48% of men rated emotional dissatisfaction as the primary reason they cheated.
So much for the myth that for men, cheating is all about sex: Only 8 percent of men said that sexual dissatisfaction was the main factor in their infidelity. "Our culture tells us that all men need to be happy is sex," Neuman says. "But men are emotionally driven beings too. They want their wives to show them that they're appreciated, and they want women to understand
how hard they're trying to get things right." The problem is that men are less likely than women to express these feelings, so you won't always know when your guy is in need of a little affirmation. "Most men consider it unmanly to ask for a pat on the back, which is why their emotional needs are often overlooked," Neuman says. "But you can create a marital culture of appreciation and thoughtfulness — and once you set the tone, he's likely to match it."
66% of cheating men report feeling guilt during the affair.
The implications are a little scary: It isn't just uncaring jerks who cheat. In fact, 68 percent of cheaters never dreamed they'd be unfaithful, and almost all of them wished they hadn't done it, Neuman says. Clearly, guilt isn't enough to stop a man from cheating. "Men are good at compartmentalizing feelings," Neuman explains. "They can hold on to their emotions and deal with them later." So even if your husband swears he would never cheat, don't assume it can't happen. It's important for both of you to take steps toward creating the marriage you want.
77% of cheating men have a good friend who cheated.

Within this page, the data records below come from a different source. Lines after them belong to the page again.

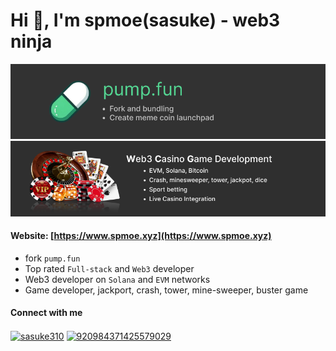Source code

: <h1 align="left">Hi 👋, I'm spmoe(sasuke) - web3 ninja</h1>

![pump.fun fork, pump.fun bundling, meme coin launchpad](./git/pump-fun.png)
![web3 game development, jackpot, crash, minesweeper, tower, dice](./git/web3-games.png)

#### Website: [https://www.spmoe.xyz](https://www.spmoe.xyz)
- fork `pump.fun` 
- Top rated `Full-stack` and `Web3` developer
- Web3 developer on `Solana` and `EVM` networks
- Game developer, jackport, crash, tower, mine-sweeper, buster game
#### Connect with me
<p align="left">
<a href="https://t.me/sasuke310" target="blank"><img align="center" src="https://seeklogo.com/images/T/telegram-new-2019-logo-060F2D4B81-seeklogo.com.png" alt="sasuke310" height="20" width="20" /></a>
<a href="https://discord.gg/920984371425579029" target="blank"><img align="center" src="https://seeklogo.com/images/D/discord-logo-7A1EC3216C-seeklogo.com.png" alt="920984371425579029" height="20" width="20" /></a>
</p>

Hanging around friends who stray makes cheating seem normal and legitimizes it as a possibility. The message he's subconsciously telling himself: My friend is a good guy who happens to be cheating on his wife. I guess even the best of us do it. You can't simply ban your husband from hanging out with Mr. Wandering Eyes, Neuman says, but you can request that they spend their time together in an environment that offers less temptation, like at a sporting event or a restaurant for lunch rather than at a bar or club. Another strategy: Build your social circle around happily married couples that share your values — it'll create an environment that supports marriage.
Only 12% of cheating men said their mistress was more physically attractive than their wife.
In other words, a man doesn't stray because he thinks he'll get better sex with a better-looking body. "In most cases, he's cheating to fill an emotional void," Neuman says. "He feels a connection with the other woman, and sex comes along for the ride." If you're worried about infidelity, focus on making your relationship more loving and connected, not on getting your body just right or mastering new sexual positions. (But know that sex does matter — it's one of the key ways your guy expresses his love and feels close to you, so be sure to keep it a priority.)